Totally agree on VOR, and how it signals to me that I could totally lose interest in the AC. I used to be a huge fan of the VOR, but I have TOTALLY lost interest in this current edition as it has gone OD. I saw that they were going around the Horn so pulled up the video, but I have had no interest in who is winning, and other than thinking, "wow, they are close together after all those miles", I have no interest to see who wins this leg. To me a HUGE component of these races is the difference in the boats, right there with knowing they are cutting edge. Take away those elements, and the closeness of racing and the number of competitors is irrelevant to me.SimonN,
Well said. I am rapidly losing interest in the AC thanks to ACEA/Coutts shenanigans. I feel the same way, possibly to a lesser degree, about the Volvo Ocean Race. While the racing is, undeniably, closer part of the fun (for me) was to see the different ways the designers and engineers endeavored to try to solve the same equation. Some boats turned out fantastic and others were complete dogs. Usually the first leg or two of the VOR - and the initial rounds of the AC - led to lots of challenges and changes for the less well-prepared teams.
Maybe that's not as comercially attractive as everyone being on the same page from the start but it is a hell of a lot more compelling story to talk about the work which goes into the designing and engineering done by each team. Arguably, one of the best storylines, besides the great racing in the finals, was all of the changes made by BOTH Oracle and ETNZ. Think about it for a moment...if they had been OD the entire time we wouldn't have had ETNZ "secretly" foiling and learning their foiling gybes, Oracle trying (and failing) to foil on their v1 boat and all of the aero packages (among many other changes) undertaken by the teams. It's interesting stuff and it will all be gone if they go OD for the next event.

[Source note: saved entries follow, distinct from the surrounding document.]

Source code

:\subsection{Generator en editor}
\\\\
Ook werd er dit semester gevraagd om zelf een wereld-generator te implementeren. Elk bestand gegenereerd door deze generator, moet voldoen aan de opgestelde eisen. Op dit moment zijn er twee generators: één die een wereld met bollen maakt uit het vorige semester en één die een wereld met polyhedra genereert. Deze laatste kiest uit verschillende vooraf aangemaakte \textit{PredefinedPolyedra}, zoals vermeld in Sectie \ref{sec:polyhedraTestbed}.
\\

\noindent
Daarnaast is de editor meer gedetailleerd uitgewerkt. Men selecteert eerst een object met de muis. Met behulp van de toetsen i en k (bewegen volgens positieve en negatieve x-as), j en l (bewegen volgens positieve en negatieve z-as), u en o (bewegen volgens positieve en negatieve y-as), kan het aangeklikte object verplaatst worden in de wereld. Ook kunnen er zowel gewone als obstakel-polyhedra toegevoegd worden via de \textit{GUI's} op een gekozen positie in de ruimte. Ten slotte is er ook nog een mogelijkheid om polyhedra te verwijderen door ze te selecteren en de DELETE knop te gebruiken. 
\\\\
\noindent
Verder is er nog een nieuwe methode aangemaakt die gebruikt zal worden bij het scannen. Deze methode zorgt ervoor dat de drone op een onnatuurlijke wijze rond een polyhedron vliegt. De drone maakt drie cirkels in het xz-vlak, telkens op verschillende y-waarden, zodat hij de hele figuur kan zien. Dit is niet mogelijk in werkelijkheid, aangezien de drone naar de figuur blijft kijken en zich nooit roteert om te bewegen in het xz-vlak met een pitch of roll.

The fact is the people who will bring the ratings are not sailing fans...they are more akin to NASCAR fans. They are attracted to the sport for the high speeds, potential for carnage and close racing. The rest of us (the sailors) are interested in that AND the balance (the development work, the lop-sided round robin racing, watching the underdog teams either catch up or fail miserably trying, etc.). We're the ones who will (or won't) be the ones who buy the gear and remain fans between events...not the people they're trying to reach with their misguided attempts at commercializing the sport.